Taking a History
Claims to Fame
Internal medicine physician, Laredo Medical Center; former member of the Texas Higher Education Coordinating Board; former member, MD Anderson Cancer Center Board of Visitors
The Personal Touch
Continuity and personal relationships are hallmarks of the care Joaquín Cigarroa, Jr. ’47 provides. This nonagenarian still practices medicine 12 hours a day, often making house calls. “If patients are unable to come to your office, then I think that you should go to their homes,” he says. Unhurried communication with patients, families, and other physicians, says Cigarroa, is the foundation of good medicine.
Extended Family
In the 1930s, Cigarroa’s father, a physician, set up a general medical practice in the fast-growing border town of Laredo, Texas. By age eight, Cigarroa was accompanying his father to work, and at age ten, witnessed his first surgery. “It was an operation to remove an ice pick from the heart,” Cigarroa says.
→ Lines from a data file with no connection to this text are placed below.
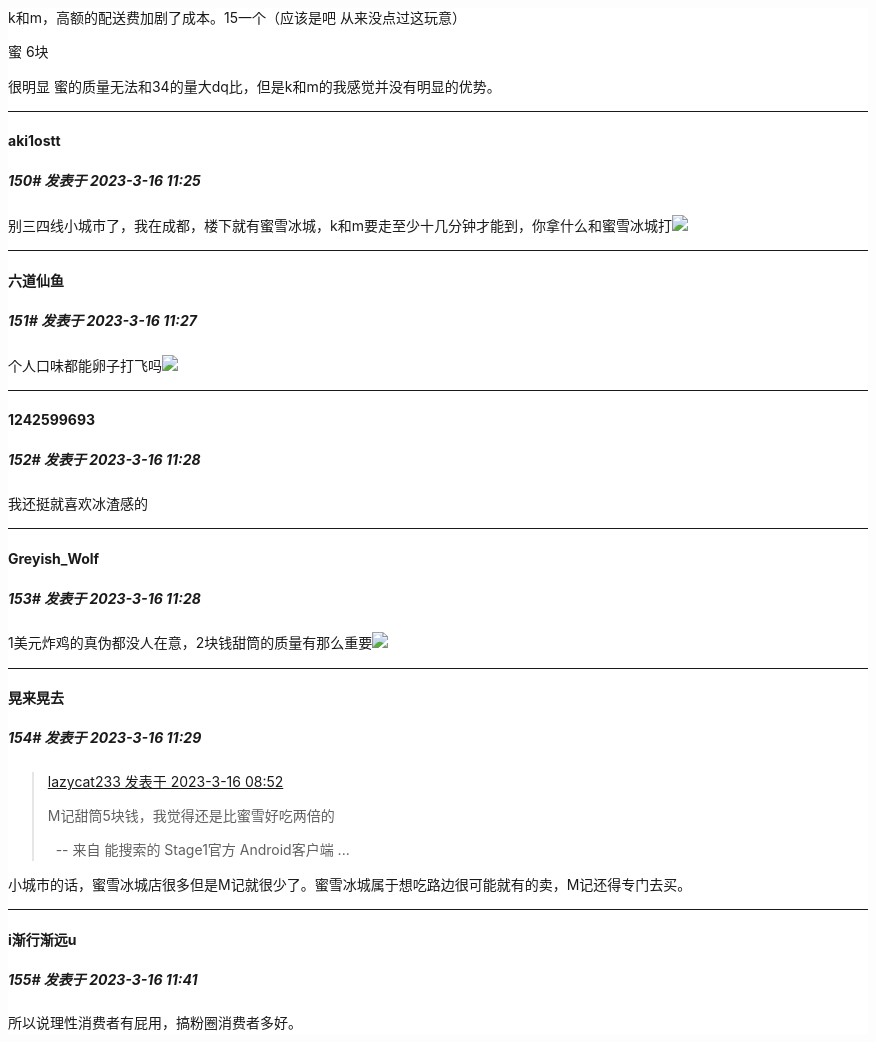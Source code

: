 k和m，高额的配送费加剧了成本。15一个（应该是吧 从来没点过这玩意）

蜜 6块

很明显 蜜的质量无法和34的量大dq比，但是k和m的我感觉并没有明显的优势。

*****

####  aki1ostt  
##### 150#       发表于 2023-3-16 11:25

别三四线小城市了，我在成都，楼下就有蜜雪冰城，k和m要走至少十几分钟才能到，你拿什么和蜜雪冰城打<img src="https://static.saraba1st.com/image/smiley/face2017/067.png" referrerpolicy="no-referrer">


*****

####  六道仙鱼  
##### 151#       发表于 2023-3-16 11:27

个人口味都能卵子打飞吗<img src="https://static.saraba1st.com/image/smiley/face2017/067.png" referrerpolicy="no-referrer">

*****

####  1242599693  
##### 152#       发表于 2023-3-16 11:28

我还挺就喜欢冰渣感的

*****

####  Greyish_Wolf  
##### 153#       发表于 2023-3-16 11:28

1美元炸鸡的真伪都没人在意，2块钱甜筒的质量有那么重要<img src="https://static.saraba1st.com/image/smiley/face2017/048.png" referrerpolicy="no-referrer">

*****

####  晃来晃去  
##### 154#       发表于 2023-3-16 11:29

<blockquote><a href="httphttps://bbs.saraba1st.com/2b/forum.php?mod=redirect&amp;goto=findpost&amp;pid=60103535&amp;ptid=2124285" target="_blank">lazycat233 发表于 2023-3-16 08:52</a>

M记甜筒5块钱，我觉得还是比蜜雪好吃两倍的

  -- 来自 能搜索的 Stage1官方 Android客户端 ...</blockquote>
小城市的话，蜜雪冰城店很多但是M记就很少了。蜜雪冰城属于想吃路边很可能就有的卖，M记还得专门去买。


*****

####  i渐行渐远u  
##### 155#       发表于 2023-3-16 11:41

所以说理性消费者有屁用，搞粉圈消费者多好。  
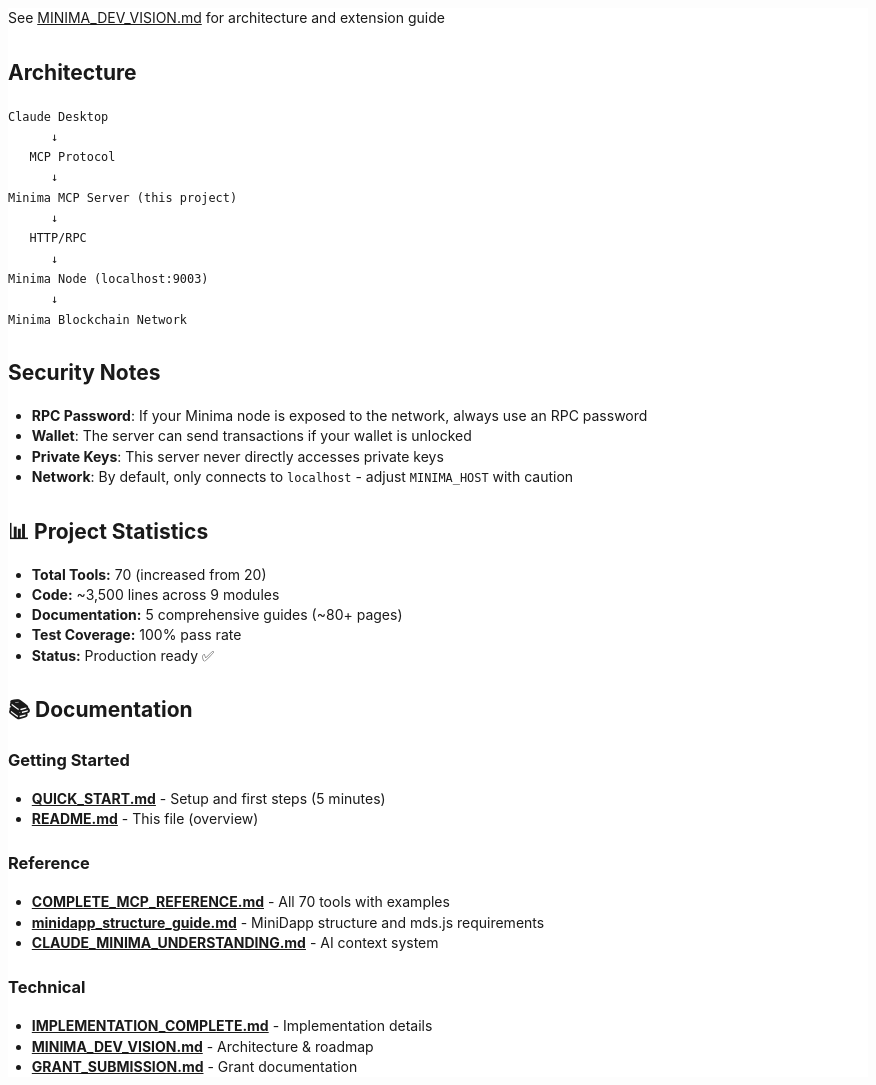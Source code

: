 See [MINIMA_DEV_VISION.md](MINIMA_DEV_VISION.md) for architecture and extension guide

## Architecture

```
Claude Desktop
      ↓
   MCP Protocol
      ↓
Minima MCP Server (this project)
      ↓
   HTTP/RPC
      ↓
Minima Node (localhost:9003)
      ↓
Minima Blockchain Network
```

## Security Notes

- **RPC Password**: If your Minima node is exposed to the network, always use an RPC password
- **Wallet**: The server can send transactions if your wallet is unlocked
- **Private Keys**: This server never directly accesses private keys
- **Network**: By default, only connects to `localhost` - adjust `MINIMA_HOST` with caution

## 📊 Project Statistics

- **Total Tools:** 70 (increased from 20)
- **Code:** ~3,500 lines across 9 modules
- **Documentation:** 5 comprehensive guides (~80+ pages)
- **Test Coverage:** 100% pass rate
- **Status:** Production ready ✅

## 📚 Documentation

### Getting Started
- **[QUICK_START.md](QUICK_START.md)** - Setup and first steps (5 minutes)
- **[README.md](README.md)** - This file (overview)

### Reference
- **[COMPLETE_MCP_REFERENCE.md](COMPLETE_MCP_REFERENCE.md)** - All 70 tools with examples
- **[minidapp_structure_guide.md](minidapp_structure_guide.md)** - MiniDapp structure and mds.js requirements
- **[CLAUDE_MINIMA_UNDERSTANDING.md](CLAUDE_MINIMA_UNDERSTANDING.md)** - AI context system

### Technical
- **[IMPLEMENTATION_COMPLETE.md](IMPLEMENTATION_COMPLETE.md)** - Implementation details
- **[MINIMA_DEV_VISION.md](MINIMA_DEV_VISION.md)** - Architecture & roadmap
- **[GRANT_SUBMISSION.md](GRANT_SUBMISSION.md)** - Grant documentation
His father explained each step in the procedure. “I saw him practice medicine not as a business, but as a person. He treated his patients as if they were family.”
First Principles
Cigarroa spent his summers in Mexico City with his extended family, many of whom were involved in education and teaching. “I got to see what education meant to a person’s life,” he says. The prospect of applying his mind—and his heart—to medicine took hold. In 1943, a telegram granted young Cigarroa’s wish—he had been accepted to HMS. He remembers two things from his first day: the gloominess of the New England December day and the first words of his anatomy professor, Robert Green. “He began by saying, ‘Gentlemen, respect the cadaver. It was once the abode of the human soul.’ ” Cigarroa was taught by William Castle, Class of 1921; Francis Peabody, Class of 1907; and George Minot, Class of 1912; among others. Each conveyed the importance of respecting the patient, listening carefully, and observing well in clinic. “I follow those principles,” he says.
The Pull of Home
Cigarroa completed internships at the University of Chicago and the former Boston City Hospital before serving in the Korean War in a special unit researching hepatitis. His heart, however, remained in clinical care. “When I left Laredo, I left with the intention of coming back,” he says. He established an internal medicine practice there and, in 1954, met and married Barbara, his wife of 60 years.
A Beautiful Mind
Cigarroa has been a driving force in medicine and education in Texas, having helped establish several medical centers and serving as chief of medicine at the Laredo Medical Center. He has also helped recruit doctors to an area that previously was underserved by physicians. As a testament to Cigarroa’s commitment to education, his ten children have earned a combined 22 degrees from Ivy League schools, including two who graduated from HMS. “There’s nothing more beautiful than learning,” he says.